<operating system> /M S doss/ (Or "MS-DOS", "PC-DOS", "MS-DOG", "mess-dos") Microsoft Corporation's clone of the CP/M disk operating system for the 8088 crufted together in 6 weeks by hacker Tim Paterson, who is said to have regretted it ever since.
MS-DOS is a single user operating system that runs one program at a time and is limited to working with one megabyte of memory, 640 kilobytes of which is usable for the application program. Special add-on EMS memory boards allow EMS-compliant software to exceed the 1 MB limit. Add-ons to DOS, such as Microsoft Windows and DESQview, take advantage of EMS and allow the user to have multiple applications loaded at once and switch between them.

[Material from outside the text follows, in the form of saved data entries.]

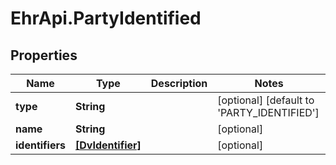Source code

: # EhrApi.PartyIdentified

## Properties
Name | Type | Description | Notes
------------ | ------------- | ------------- | -------------
**type** | **String** |  | [optional] [default to &#x27;PARTY_IDENTIFIED&#x27;]
**name** | **String** |  | [optional] 
**identifiers** | [**[DvIdentifier]**](DvIdentifier.md) |  | [optional] 
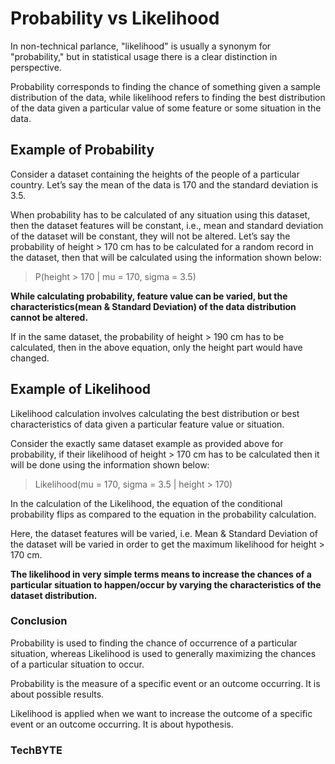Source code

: # Probability vs Likelihood
In non-technical parlance, "likelihood" is usually a synonym for "probability," but in statistical usage there is a clear distinction in perspective. 

Probability corresponds to finding the chance of something given a sample distribution of the data, while likelihood refers to finding the best distribution of the data given a particular value of some feature or some situation in the data.

## Example of Probability
Consider a dataset containing the heights of the people of a particular country. Let’s say the mean of the data is 170 and  the standard deviation is 3.5.

When probability has to be calculated of any situation using this dataset, then the dataset features will be constant, i.e., mean and standard deviation of the dataset will be constant, they will not be altered. Let’s say the probability of height > 170 cm has to be calculated for a random record in the dataset, then that will be calculated using the information shown below:

> P(height > 170 | mu = 170, sigma = 3.5)

**While calculating probability, feature value can be varied, but the characteristics(mean & Standard Deviation) of the data distribution cannot be altered.**

If in the same dataset, the probability of height > 190 cm has to be calculated, then in the above equation, only the height part would have changed.

## Example of Likelihood
Likelihood calculation involves calculating the best distribution or best characteristics of data given a particular feature value or situation.

Consider the exactly same dataset example as provided above for probability, if their likelihood of height > 170 cm has to be calculated then it will be done using the information shown below:

>Likelihood(mu = 170, sigma = 3.5 | height > 170)

In the calculation of the Likelihood, the equation of the conditional probability flips as compared to the equation in the probability calculation.

Here, the dataset features will be varied, i.e. Mean & Standard Deviation of the dataset will be varied in order to get the maximum likelihood for height > 170 cm.

**The likelihood in very simple terms means to increase the chances of a particular situation to happen/occur by varying the characteristics of the dataset distribution.**

### Conclusion
Probability is used to finding the chance of occurrence of a particular situation, whereas Likelihood is used to generally maximizing the chances of a particular situation to occur. 

Probability is the measure of a specific event or an outcome occurring. It is about possible results.

Likelihood is applied when we want to increase the outcome of a specific event or an outcome occurring. It is about hypothesis. 

### TechBYTE

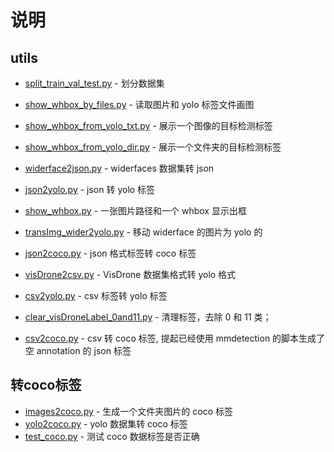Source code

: # 说明

## utils
- [split_train_val_test.py](./split_train_val_test.py) - 划分数据集
- [show_whbox_by_files.py](./show_whbox_by_files.py) - 读取图片和 yolo 标签文件画图
- [show_whbox_from_yolo_txt.py](./show_whbox_from_yolo_txt.py) - 展示一个图像的目标检测标签
- [show_whbox_from_yolo_dir.py](./show_whbox_from_yolo_dir.py) - 展示一个文件夹的目标检测标签


- [widerface2json.py](./widerface2json.py) - widerfaces 数据集转 json
- [json2yolo.py](./json2yolo.py) - json 转 yolo 标签
- [show_whbox.py](./show_whbox.py) - 一张图片路径和一个 whbox 显示出框
- [transImg_wider2yolo.py](./transImg_wider2yolo.py) - 移动 widerface 的图片为 yolo 的
- [json2coco.py](./json2coco.py) - json 格式标签转 coco 标签
- [visDrone2csv.py](./visDrone2csv.py) - VisDrone 数据集格式转 yolo 格式
- [csv2yolo.py](./csv2yolo.py) - csv 标签转 yolo 标签
- [clear_visDroneLabel_0and11.py](./clear_visDroneLabel_0and11.py) - 清理标签，去除 0 和 11 类；
- [csv2coco.py](./csv2coco.py) - csv 转 coco 标签, 提起已经使用 mmdetection 的脚本生成了空 annotation 的 json 标签


## 转coco标签
- [images2coco.py](./images2coco.py) - 生成一个文件夹图片的 coco 标签
- [yolo2coco.py](./yolo2coco.py) - yolo 数据集转 coco 标签
- [test_coco.py](./test_coco.py) - 测试 coco 数据标签是否正确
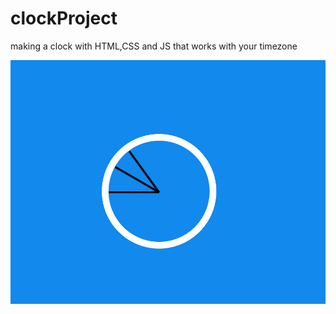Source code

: # clockProject

making a clock with HTML,CSS and JS that works with your timezone

![preview](./Clock.png)
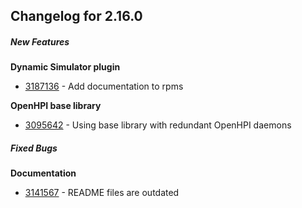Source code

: ﻿
## Changelog for 2.16.0

##### New Features

**Dynamic Simulator plugin**

-   [3187136](http://sourceforge.net/tracker/?func=detail&aid=3187136&group_id=71730&atid=532254)  - Add documentation to rpms
    

**OpenHPI base library**

-   [3095642](http://sourceforge.net/tracker/?func=detail&aid=3095642&group_id=71730&atid=532254)  - Using base library with redundant OpenHPI daemons
    

##### Fixed Bugs

**Documentation**

-   [3141567](http://sourceforge.net/tracker/?func=detail&aid=3141567&group_id=71730&atid=532251)  - README files are outdated
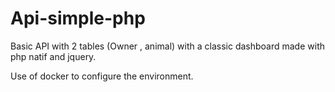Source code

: # Api-simple-php

Basic API with 2 tables (Owner , animal) with a classic dashboard made with php natif and jquery.

Use of docker to configure the environment.
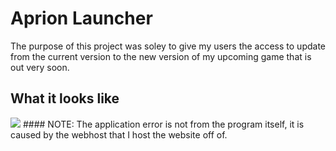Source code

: # Aprion Launcher
The purpose of this project was soley to give my users the access to update from the current version to the new version of my upcoming game that is out very soon.

## What it looks like
<img src="Program.jpeg">
#### NOTE: The application error is not from the program itself, it is caused by the webhost that I host the website off of.
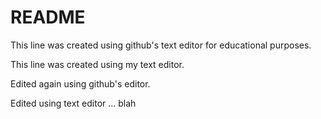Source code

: # README #

This line was created using github's text editor for educational purposes.

This line was created using my text editor.

Edited again using github's editor.

Edited using text editor ... blah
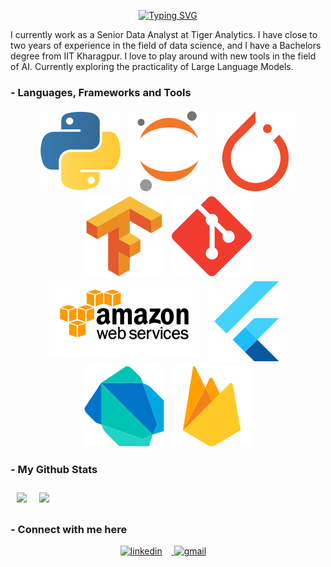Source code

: <p align="center">
<a href="https://git.io/typing-svg"><img src="https://readme-typing-svg.demolab.com?font=Hubot+Sans&duration=3000&pause=500&center=true&multiline=true&width=500&height=75&lines=Sreeram+Jagannath+S;Data+Analyst+%7C+Problem+Solver" alt="Typing SVG" /></a>

I currently work as a Senior Data Analyst at Tiger Analytics. I have close to two years of experience in the field of data science, and I have a Bachelors degree from IIT Kharagpur. I love to play around with new tools in the field of AI. Currently exploring the practicality of Large Language Models.

### - Languages, Frameworks and Tools
<p align="center">
  
<img src="https://github.com/ssreeramj/ssreeramj/blob/master/assets/python.svg" alt="python" style="vertical-align:top; margin:4px">
<img src="https://github.com/ssreeramj/ssreeramj/blob/master/assets/jupyter-icon.svg" alt="jupyter-icon" style="vertical-align:top; margin:4px">
<img src="https://github.com/ssreeramj/ssreeramj/blob/master/assets/pytorch-icon.svg" alt="pytorch" style="vertical-align:top; margin:4px">
<img src="https://github.com/ssreeramj/ssreeramj/blob/master/assets/tensorflow-icon.svg" alt="tensorflow" style="vertical-align:top; margin:4px">
<img src="https://github.com/ssreeramj/ssreeramj/blob/master/assets/git-scm-icon.svg" alt="git" style="vertical-align:top; margin:4px">
<img src="https://github.com/ssreeramj/ssreeramj/blob/master/assets/aws.svg" alt="aws" style="vertical-align:top; margin:4px">
<img src="https://github.com/ssreeramj/ssreeramj/blob/master/assets/flutter.svg" alt="flutter" style="vertical-align:top; margin:4px">
<img src="https://github.com/ssreeramj/ssreeramj/blob/master/assets/dartlang-icon.svg" alt="dartlang" style="vertical-align:top; margin:4px">
<img src="https://github.com/ssreeramj/ssreeramj/blob/master/assets/firebase-icon.svg" alt="firebase" style="vertical-align:top; margin:4px">
</p>

### - My Github Stats

<img align="left" style="padding: 10px; vertical-align: top" src="https://github-readme-stats.vercel.app/api?username=ssreeramj&show_icons=true&hide=prs&count_private=true" />
<img style="padding: 10px; vertical-align: top" src="https://github-readme-stats.vercel.app/api/top-langs/?username=ssreeramj" />

### - Connect with me here
<p align="center">
<a href="https://www.linkedin.com/in/sreeram-jagannath-0b5aa5159/"> <img src="https://img.shields.io/static/v1?color=grey&logo=Linkedin&message=Linkedin&label=&style=for-the-badge&logoColor=blue" alt="linkedin" style="vertical-align:top; margin-right:15px">
<a href="mailto:ssreeramj@gmail.com"> <img src="https://img.shields.io/static/v1?color=grey&logo=Gmail&message=Gmail&label=&style=for-the-badge" alt="gmail" style="vertical-align:top; margin-right:15px">
</p>


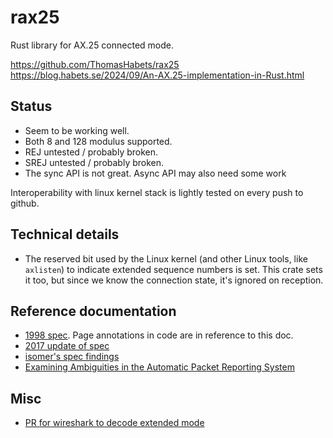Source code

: # rax25

Rust library for AX.25 connected mode.

https://github.com/ThomasHabets/rax25
https://blog.habets.se/2024/09/An-AX.25-implementation-in-Rust.html

## Status

* Seem to be working well.
* Both 8 and 128 modulus supported.
* REJ untested / probably broken.
* SREJ untested / probably broken.
* The sync API is not great. Async API may also need some work

Interoperability with linux kernel stack is lightly tested on every
push to github.

## Technical details

* The reserved bit used by the Linux kernel (and other Linux tools,
  like `axlisten`) to indicate extended sequence numbers is set. This
  crate sets it too, but since we know the connection state, it's
  ignored on reception.

## Reference documentation

* [1998 spec](https://www.tapr.org/pdf/AX25.2.2.pdf). Page annotations
  in code are in reference to this doc.
* [2017 update of
  spec](https://wiki.oarc.uk/_media/packet:ax25.2.2.10.pdf)
* [isomer's spec
  findings](https://github.com/isomer/ax25embed/blob/main/ax25/ax25_dl.c)
* [Examining Ambiguities in the Automatic Packet Reporting
  System](https://digitalcommons.calpoly.edu/cgi/viewcontent.cgi?article=2449&context=theses)

## Misc

* [PR for wireshark to decode extended
  mode](https://gitlab.com/wireshark/wireshark/-/merge_requests/17121)
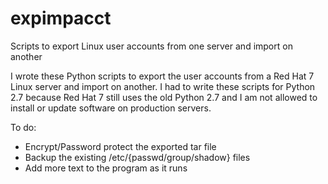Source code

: # expimpacct
Scripts to export Linux user accounts from one server and import on another

I wrote these Python scripts to export the user accounts from a Red Hat 7 Linux server and import on another.  I had to write these scripts for Python 2.7
because Red Hat 7 still uses the old Python 2.7 and I am not allowed to install or update software on production servers.

To do:
- Encrypt/Password protect the exported tar file
- Backup the existing /etc/{passwd/group/shadow} files
- Add more text to the program as it runs

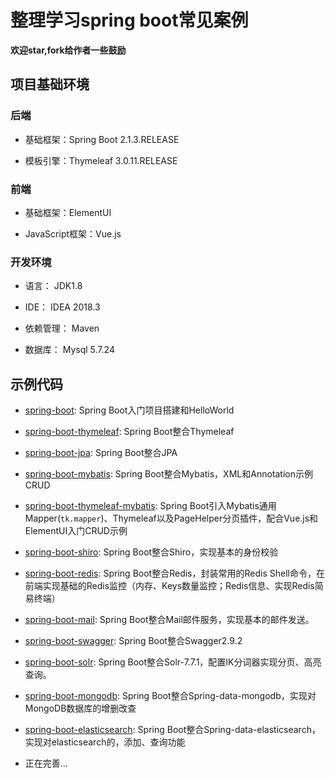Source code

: # 整理学习spring boot常见案例

**欢迎star,fork给作者一些鼓励**

## 项目基础环境

### 后端

* 基础框架：Spring Boot 2.1.3.RELEASE

* 模板引擎：Thymeleaf 3.0.11.RELEASE

### 前端

* 基础框架：ElementUI

* JavaScript框架：Vue.js

### 开发环境

* 语言： JDK1.8

* IDE： IDEA 2018.3

* 依赖管理： Maven

* 数据库： Mysql 5.7.24

## 示例代码

* [spring-boot](https://github.com/TyCoding/spring-boot-learn/tree/master/spring-boot): Spring Boot入门项目搭建和HelloWorld

* [spring-boot-thymeleaf](https://github.com/TyCoding/spring-boot-learn/tree/master/spring-boot-thymeleaf): Spring Boot整合Thymeleaf

* [spring-boot-jpa](https://github.com/TyCoding/spring-boot-learn/tree/master/spring-boot-jpa): Spring Boot整合JPA

* [spring-boot-mybatis](https://github.com/TyCoding/spring-boot-learn/tree/master/spring-boot-mybatisster/spring-boot-thymeleaf): Spring Boot整合Mybatis，XML和Annotation示例CRUD

* [spring-boot-thymeleaf-mybatis](https://github.com/TyCoding/spring-boot-learn/tree/master/spring-boot-thymeleaf-mybatis): Spring Boot引入Mybatis通用Mapper(`tk.mapper`)、Thymeleaf以及PageHelper分页插件，配合Vue.js和ElementUI入门CRUD示例

* [spring-boot-shiro](https://github.com/TyCoding/spring-boot-learn/tree/master/spring-boot-shiro): Spring Boot整合Shiro，实现基本的身份校验

* [spring-boot-redis](https://github.com/TyCoding/spring-boot-learn/tree/master/spring-boot-redis): Spring Boot整合Redis，封装常用的Redis Shell命令，在前端实现基础的Redis监控（内存、Keys数量监控；Redis信息、实现Redis简易终端）

* [spring-boot-mail](https://github.com/TyCoding/spring-boot-learn/tree/master/spring-boot-mail): Spring Boot整合Mail邮件服务，实现基本的邮件发送。

* [spring-boot-swagger](https://github.com/TyCoding/spring-boot-learn/tree/master/spring-boot-swagger): Spring Boot整合Swagger2.9.2

* [spring-boot-solr](https://github.com/TyCoding/spring-boot-learn/tree/master/spring-boot-solr): Spring Boot整合Solr-7.7.1，配置IK分词器实现分页、高亮查询。

* [spring-boot-mongodb](https://github.com/TyCoding/spring-boot-learn/tree/master/spring-boot-mongodb): Spring Boot整合Spring-data-mongodb，实现对MongoDB数据库的增删改查

* [spring-boot-elasticsearch](https://github.com/TyCoding/spring-boot-learn/tree/master/spring-boot-elasticsearch): Spring Boot整合Spring-data-elasticsearch，实现对elasticsearch的，添加、查询功能

* 正在完善...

Numerous features, including vaguely Unix-like but rather broken support for subdirectories, I/O redirection and pipelines, were hacked into MS-DOS 2.0 and subsequent versions; as a result, there are two or more incompatible versions of many system calls, and MS-DOS programmers can never agree on basic things like what character to use as an option switch ("-" or "/"). The resulting mess became the highest-unit-volume operating system in history. It was used on many Intel 16 and 32 bit microprocessors and IBM PC compatibles.
Many of the original DOS functions were calls to BASIC (in ROM on the original IBM PC), e.g. Format and Mode. People with non-IBM PCs had to buy MS-Basic (later called GWBasic). Most version of DOS came with some version of BASIC.
Also know as PC-DOS or simply DOS, ignoring the fact that there were many other OSes with that name, starting in the mid-1960s with IBM's first disk operating system for the IBM 360.